▸ Saved entries:
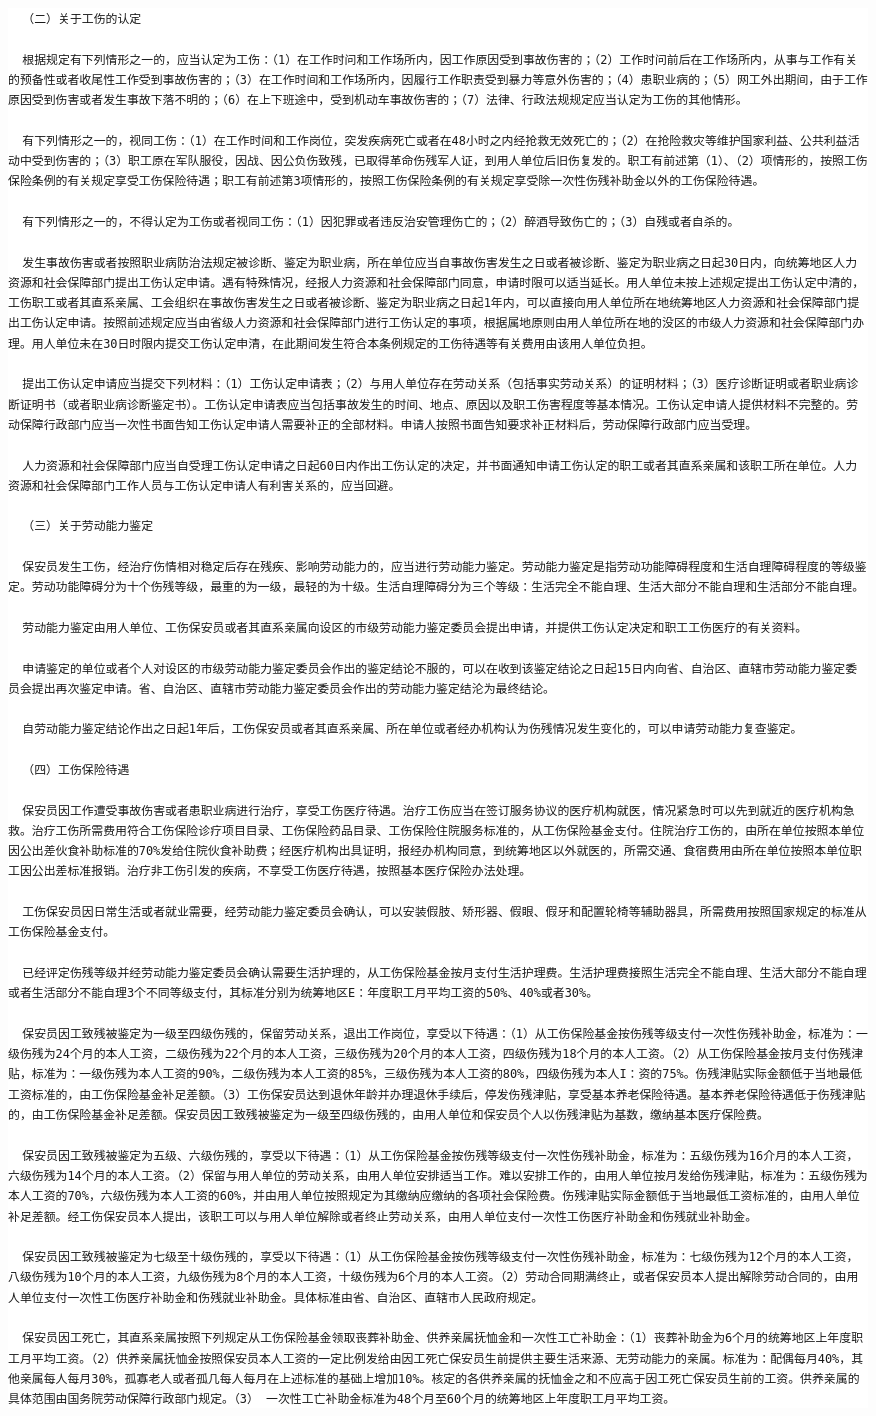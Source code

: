       （二）关于工伤的认定 

      根据规定有下列情形之一的，应当认定为工伤：（1）在工作时问和工作场所内，因工作原因受到事故伤害的；（2）工作时问前后在工作场所内，从事与工作有关的预备性或者收尾性工作受到事故伤害的；（3）在工作时间和工作场所内，因履行工作职责受到暴力等意外伤害的；（4）患职业病的；（5）网工外出期间，由于工作原因受到伤害或者发生事故下落不明的；（6）在上下班途中，受到机动车事故伤害的；（7）法律、行政法规规定应当认定为工伤的其他情形。 

      有下列情形之一的，视同工伤：（1）在工作时间和工作岗位，突发疾病死亡或者在48小时之内经抢救无效死亡的；（2）在抢险救灾等维护国家利益、公共利益活动中受到伤害的；（3）职工原在军队服役，因战、因公负伤致残，已取得革命伤残军人证，到用人单位后旧伤复发的。职工有前述第（1）、（2）项情形的，按照工伤保险条例的有关规定享受工伤保险待遇；职工有前述第3项情形的，按照工伤保险条例的有关规定享受除一次性伤残补助金以外的工伤保险待遇。

      有下列情形之一的，不得认定为工伤或者视同工伤：（1）因犯罪或者违反治安管理伤亡的；（2）醉酒导致伤亡的；（3）自残或者自杀的。

      发生事故伤害或者按照职业病防治法规定被诊断、鉴定为职业病，所在单位应当自事故伤害发生之日或者被诊断、鉴定为职业病之日起30日内，向统筹地区人力资源和社会保障部门提出工伤认定申请。遇有特殊情况，经报人力资源和社会保障部门同意，申请时限可以适当延长。用人单位未按上述规定提出工伤认定中清的，工伤职工或者其直系亲属、工会组织在事故伤害发生之日或者被诊断、鉴定为职业病之日起1年内，可以直接向用人单位所在地统筹地区人力资源和社会保障部门提出工伤认定申请。按照前述规定应当由省级人力资源和社会保障部门进行工伤认定的事项，根据属地原则由用人单位所在地的没区的市级人力资源和社会保障部门办理。用人单位未在30日时限内提交工伤认定申清，在此期间发生符合本条例规定的工伤待遇等有关费用由该用人单位负担。

      提出工伤认定申请应当提交下列材料：（1）工伤认定申请表；（2）与用人单位存在劳动关系（包括事实劳动关系）的证明材料；（3）医疗诊断证明或者职业病诊断证明书（或者职业病诊断鉴定书）。工伤认定申请表应当包括事故发生的时间、地点、原因以及职工伤害程度等基本情况。工伤认定申请人提供材料不完整的。劳动保障行政部门应当一次性书面告知工伤认定申请人需要补正的全部材料。申请人按照书面告知要求补正材料后，劳动保障行政部门应当受理。 

      人力资源和社会保障部门应当自受理工伤认定申请之日起60日内作出工伤认定的决定，并书面通知申请工伤认定的职工或者其直系亲属和该职工所在单位。人力资源和社会保障部门工作人员与工伤认定申请人有利害关系的，应当回避。

      （三）关于劳动能力鉴定 

      保安员发生工伤，经治疗伤情相对稳定后存在残疾、影响劳动能力的，应当进行劳动能力鉴定。劳动能力鉴定是指劳动功能障碍程度和生活自理障碍程度的等级鉴定。劳动功能障碍分为十个伤残等级，最重的为一级，最轻的为十级。生活自理障碍分为三个等级：生活完全不能自理、生活大部分不能自理和生活部分不能自理。

      劳动能力鉴定由用人单位、工伤保安员或者其直系亲属向设区的市级劳动能力鉴定委员会提出申请，并提供工伤认定决定和职工工伤医疗的有关资料。

      申请鉴定的单位或者个人对设区的市级劳动能力鉴定委员会作出的鉴定结论不服的，可以在收到该鉴定结论之日起15日内向省、自治区、直辖市劳动能力鉴定委员会提出再次鉴定申请。省、自治区、直辖市劳动能力鉴定委员会作出的劳动能力鉴定结沦为最终结论。 

      自劳动能力鉴定结论作出之日起1年后，工伤保安员或者其直系亲属、所在单位或者经办机构认为伤残情况发生变化的，可以申请劳动能力复查鉴定。 

      （四）工伤保险待遇 

      保安员因工作遭受事故伤害或者患职业病进行治疗，享受工伤医疗待遇。治疗工伤应当在签订服务协议的医疗机构就医，情况紧急时可以先到就近的医疗机构急救。治疗工伤所需费用符合工伤保险诊疗项目目录、工伤保险药品目录、工伤保险住院服务标准的，从工伤保险基金支付。住院治疗工伤的，由所在单位按照本单位因公出差伙食补助标准的70%发给住院伙食补助费；经医疗机构出具证明，报经办机构同意，到统筹地区以外就医的，所需交通、食宿费用由所在单位按照本单位职工因公出差标准报销。治疗非工伤引发的疾病，不享受工伤医疗待遇，按照基本医疗保险办法处理。 

      工伤保安员因日常生活或者就业需要，经劳动能力鉴定委员会确认，可以安装假肢、矫形器、假眼、假牙和配置轮椅等辅助器具，所需费用按照国家规定的标准从工伤保险基金支付。

      已经评定伤残等级并经劳动能力鉴定委员会确认需要生活护理的，从工伤保险基金按月支付生活护理费。生活护理费接照生活完全不能自理、生活大部分不能自理或者生活部分不能自理3个不同等级支付，其标准分别为统筹地区E：年度职工月平均工资的50%、40%或者30%。 

      保安员因工致残被鉴定为一级至四级伤残的，保留劳动关系，退出工作岗位，享受以下待遇：（1）从工伤保险基金按伤残等级支付一次性伤残补助金，标准为：一级伤残为24个月的本人工资，二级伤残为22个月的本人工资，三级伤残为20个月的本人工资，四级伤残为18个月的本人工资。（2）从工伤保险基金按月支付伤残津贴，标准为：一级伤残为本人工资的90%，二级伤残为本人工资的85%，三级伤残为本人工资的80%，四级伤残为本人I：资的75%。伤残津贴实际金额低于当地最低工资标准的，由工伤保险基金补足差额。（3）工伤保安员达到退休年龄并办理退休手续后，停发伤残津贴，享受基本养老保险待遇。基本养老保险待遇低于伤残津贴的，由工伤保险基金补足差额。保安员因工致残被鉴定为一级至四级伤残的，由用人单位和保安员个人以伤残津贴为基数，缴纳基本医疗保险费。 

      保安员因工致残被鉴定为五级、六级伤残的，享受以下待遇：（1）从工伤保险基金按伤残等级支付一次性伤残补助金，标准为：五级伤残为16介月的本人工资，六级伤残为14个月的本人工资。（2）保留与用人单位的劳动关系，由用人单位安排适当工作。难以安排工作的，由用人单位按月发给伤残津贴，标准为：五级伤残为本人工资的70%，六级伤残为本人工资的60%，并由用人单位按照规定为其缴纳应缴纳的各项社会保险费。伤残津贴实际金额低于当地最低工资标准的，由用人单位补足差额。经工伤保安员本人提出，该职工可以与用人单位解除或者终止劳动关系，由用人单位支付一次性工伤医疗补助金和伤残就业补助金。

      保安员因工致残被鉴定为七级至十级伤残的，享受以下待遇：（1）从工伤保险基金按伤残等级支付一次性伤残补助金，标准为：七级伤残为12个月的本人工资，八级伤残为10个月的本人工资，九级伤残为8个月的本人工资，十级伤残为6个月的本人工资。（2）劳动合同期满终止，或者保安员本人提出解除劳动合同的，由用人单位支付一次性工伤医疗补助金和伤残就业补助金。具体标准由省、自治区、直辖市人民政府规定。 

      保安员因工死亡，其直系亲属按照下列规定从工伤保险基金领取丧葬补助金、供养亲属抚恤金和一次性工亡补助金：（1）丧葬补助金为6个月的统筹地区上年度职工月平均工资。（2）供养亲属抚恤金按照保安员本人工资的一定比例发给由因工死亡保安员生前提供主要生活来源、无劳动能力的亲属。标准为：配偶每月40%，其他亲属每人每月30%，孤寡老人或者孤几每人每月在上述标准的基础上增加10%。核定的各供养亲属的抚恤金之和不应高于因工死亡保安员生前的工资。供养亲属的具体范围由国务院劳动保障行政部门规定。（3） 一次性工亡补助金标准为48个月至60个月的统筹地区上年度职工月平均工资。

▸ Assignment: Look back at the entries above and repeat, unchanged, every line from the line holding "工伤保安员因日常生活或者就业" through the line holding "保安员因工致残被鉴定为一级至四级伤残的，保留劳动关系，退".

▸ Response below:
      工伤保安员因日常生活或者就业需要，经劳动能力鉴定委员会确认，可以安装假肢、矫形器、假眼、假牙和配置轮椅等辅助器具，所需费用按照国家规定的标准从工伤保险基金支付。

      已经评定伤残等级并经劳动能力鉴定委员会确认需要生活护理的，从工伤保险基金按月支付生活护理费。生活护理费接照生活完全不能自理、生活大部分不能自理或者生活部分不能自理3个不同等级支付，其标准分别为统筹地区E：年度职工月平均工资的50%、40%或者30%。 

      保安员因工致残被鉴定为一级至四级伤残的，保留劳动关系，退出工作岗位，享受以下待遇：（1）从工伤保险基金按伤残等级支付一次性伤残补助金，标准为：一级伤残为24个月的本人工资，二级伤残为22个月的本人工资，三级伤残为20个月的本人工资，四级伤残为18个月的本人工资。（2）从工伤保险基金按月支付伤残津贴，标准为：一级伤残为本人工资的90%，二级伤残为本人工资的85%，三级伤残为本人工资的80%，四级伤残为本人I：资的75%。伤残津贴实际金额低于当地最低工资标准的，由工伤保险基金补足差额。（3）工伤保安员达到退休年龄并办理退休手续后，停发伤残津贴，享受基本养老保险待遇。基本养老保险待遇低于伤残津贴的，由工伤保险基金补足差额。保安员因工致残被鉴定为一级至四级伤残的，由用人单位和保安员个人以伤残津贴为基数，缴纳基本医疗保险费。 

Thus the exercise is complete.